Let’s say you run a large online bookstore. It’s open 24/7. Users may place orders and pay for them literally every minute or second. That means your website must quickly process lots of transactions involving small amounts of data like order ID and details, user ID, or credit card data. Online transaction processing (OLTP) systems, namely databases and applications like a shopping cart, make it possible for an eCommerce business to work nonstop as it must.
Besides running daily operations, you may evaluate your performance. For instance, analyze sales for a given book or author during the previous month. It means you must collect transactional data and move it from the database that supports transactions to another system that can handle large volumes of data. And, as is common, to transform it before loading to another storage system. Only after these actions can you analyze data with dedicated software (a so-called online analytical processing or OLAP system). But how do you move data? You need infrastructure, hardware and/or software, that will allow you to do that. You need an efficient data pipeline.
What is a data pipeline?
A data pipeline is a set of tools and activities for moving data from one system with its method of data storage and processing to another system in which it can be stored and managed differently. Moreover, pipelines allow for automatically getting information from many disparate sources, then transforming and consolidating it in one high-performing data storage.
Imagine that you’re gathering various data that shows how people engage with your brand. That can be their location, device, session recordings, purchase and customer service interaction history, feedback shared, and more. And then you place these pieces of information in one place, a warehouse, creating a profile for each customer.

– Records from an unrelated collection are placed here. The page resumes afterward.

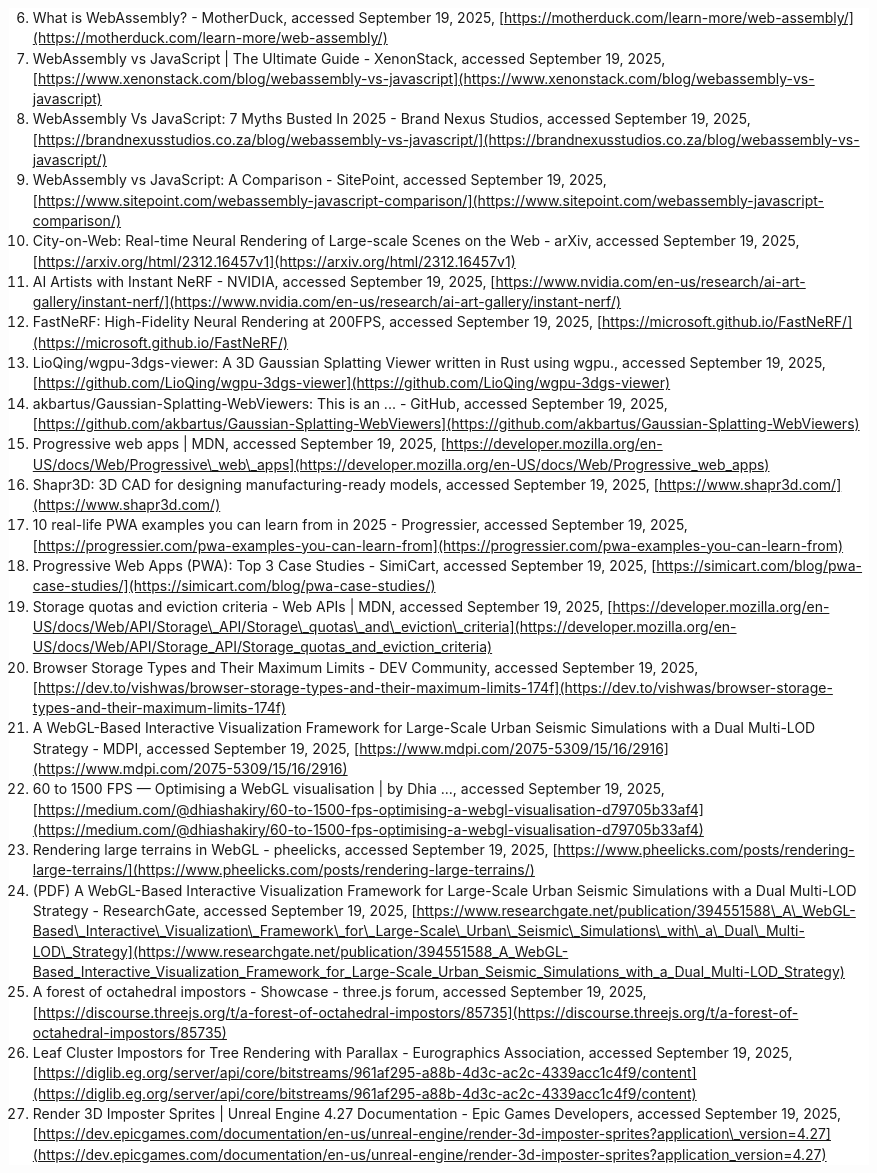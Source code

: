 6. What is WebAssembly? \- MotherDuck, accessed September 19, 2025, [https://motherduck.com/learn-more/web-assembly/](https://motherduck.com/learn-more/web-assembly/)  
7. WebAssembly vs JavaScript | The Ultimate Guide \- XenonStack, accessed September 19, 2025, [https://www.xenonstack.com/blog/webassembly-vs-javascript](https://www.xenonstack.com/blog/webassembly-vs-javascript)  
8. WebAssembly Vs JavaScript: 7 Myths Busted In 2025 \- Brand Nexus Studios, accessed September 19, 2025, [https://brandnexusstudios.co.za/blog/webassembly-vs-javascript/](https://brandnexusstudios.co.za/blog/webassembly-vs-javascript/)  
9. WebAssembly vs JavaScript: A Comparison \- SitePoint, accessed September 19, 2025, [https://www.sitepoint.com/webassembly-javascript-comparison/](https://www.sitepoint.com/webassembly-javascript-comparison/)  
10. City-on-Web: Real-time Neural Rendering of Large-scale Scenes on the Web \- arXiv, accessed September 19, 2025, [https://arxiv.org/html/2312.16457v1](https://arxiv.org/html/2312.16457v1)  
11. AI Artists with Instant NeRF \- NVIDIA, accessed September 19, 2025, [https://www.nvidia.com/en-us/research/ai-art-gallery/instant-nerf/](https://www.nvidia.com/en-us/research/ai-art-gallery/instant-nerf/)  
12. FastNeRF: High-Fidelity Neural Rendering at 200FPS, accessed September 19, 2025, [https://microsoft.github.io/FastNeRF/](https://microsoft.github.io/FastNeRF/)  
13. LioQing/wgpu-3dgs-viewer: A 3D Gaussian Splatting Viewer written in Rust using wgpu., accessed September 19, 2025, [https://github.com/LioQing/wgpu-3dgs-viewer](https://github.com/LioQing/wgpu-3dgs-viewer)  
14. akbartus/Gaussian-Splatting-WebViewers: This is an ... \- GitHub, accessed September 19, 2025, [https://github.com/akbartus/Gaussian-Splatting-WebViewers](https://github.com/akbartus/Gaussian-Splatting-WebViewers)  
15. Progressive web apps | MDN, accessed September 19, 2025, [https://developer.mozilla.org/en-US/docs/Web/Progressive\_web\_apps](https://developer.mozilla.org/en-US/docs/Web/Progressive_web_apps)  
16. Shapr3D: 3D CAD for designing manufacturing-ready models, accessed September 19, 2025, [https://www.shapr3d.com/](https://www.shapr3d.com/)  
17. 10 real-life PWA examples you can learn from in 2025 \- Progressier, accessed September 19, 2025, [https://progressier.com/pwa-examples-you-can-learn-from](https://progressier.com/pwa-examples-you-can-learn-from)  
18. Progressive Web Apps (PWA): Top 3 Case Studies \- SimiCart, accessed September 19, 2025, [https://simicart.com/blog/pwa-case-studies/](https://simicart.com/blog/pwa-case-studies/)  
19. Storage quotas and eviction criteria \- Web APIs | MDN, accessed September 19, 2025, [https://developer.mozilla.org/en-US/docs/Web/API/Storage\_API/Storage\_quotas\_and\_eviction\_criteria](https://developer.mozilla.org/en-US/docs/Web/API/Storage_API/Storage_quotas_and_eviction_criteria)  
20. Browser Storage Types and Their Maximum Limits \- DEV Community, accessed September 19, 2025, [https://dev.to/vishwas/browser-storage-types-and-their-maximum-limits-174f](https://dev.to/vishwas/browser-storage-types-and-their-maximum-limits-174f)  
21. A WebGL-Based Interactive Visualization Framework for Large-Scale Urban Seismic Simulations with a Dual Multi-LOD Strategy \- MDPI, accessed September 19, 2025, [https://www.mdpi.com/2075-5309/15/16/2916](https://www.mdpi.com/2075-5309/15/16/2916)  
22. 60 to 1500 FPS — Optimising a WebGL visualisation | by Dhia ..., accessed September 19, 2025, [https://medium.com/@dhiashakiry/60-to-1500-fps-optimising-a-webgl-visualisation-d79705b33af4](https://medium.com/@dhiashakiry/60-to-1500-fps-optimising-a-webgl-visualisation-d79705b33af4)  
23. Rendering large terrains in WebGL \- pheelicks, accessed September 19, 2025, [https://www.pheelicks.com/posts/rendering-large-terrains/](https://www.pheelicks.com/posts/rendering-large-terrains/)  
24. (PDF) A WebGL-Based Interactive Visualization Framework for Large-Scale Urban Seismic Simulations with a Dual Multi-LOD Strategy \- ResearchGate, accessed September 19, 2025, [https://www.researchgate.net/publication/394551588\_A\_WebGL-Based\_Interactive\_Visualization\_Framework\_for\_Large-Scale\_Urban\_Seismic\_Simulations\_with\_a\_Dual\_Multi-LOD\_Strategy](https://www.researchgate.net/publication/394551588_A_WebGL-Based_Interactive_Visualization_Framework_for_Large-Scale_Urban_Seismic_Simulations_with_a_Dual_Multi-LOD_Strategy)  
25. A forest of octahedral impostors \- Showcase \- three.js forum, accessed September 19, 2025, [https://discourse.threejs.org/t/a-forest-of-octahedral-impostors/85735](https://discourse.threejs.org/t/a-forest-of-octahedral-impostors/85735)  
26. Leaf Cluster Impostors for Tree Rendering with Parallax \- Eurographics Association, accessed September 19, 2025, [https://diglib.eg.org/server/api/core/bitstreams/961af295-a88b-4d3c-ac2c-4339acc1c4f9/content](https://diglib.eg.org/server/api/core/bitstreams/961af295-a88b-4d3c-ac2c-4339acc1c4f9/content)  
27. Render 3D Imposter Sprites | Unreal Engine 4.27 Documentation \- Epic Games Developers, accessed September 19, 2025, [https://dev.epicgames.com/documentation/en-us/unreal-engine/render-3d-imposter-sprites?application\_version=4.27](https://dev.epicgames.com/documentation/en-us/unreal-engine/render-3d-imposter-sprites?application_version=4.27)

Thanks to data consolidation, everyone who uses data to make strategic and operational decisions or build and maintain analytical tools, can easily and quickly access it. These can be data science teams, data analysts, BI engineers, chief product officers, marketers, or any other specialists that rely on data in their work.
Building and managing infrastructure for data movement and its strategic usage is what data engineers do.
Data pipeline components
To understand how the data pipeline works in general, let’s see what a pipeline usually consists of. Senior research analyst of Eckerson Group David Wells considers eight types of data pipeline components. Let’s discuss them in brief.
Origin is the point of data entry in a data pipeline. Data sources (transaction processing application, IoT device sensors, social media, application APIs, or any public datasets) and storage systems (data warehouse or data lake) of a company’s reporting and analytical data environment can be an origin.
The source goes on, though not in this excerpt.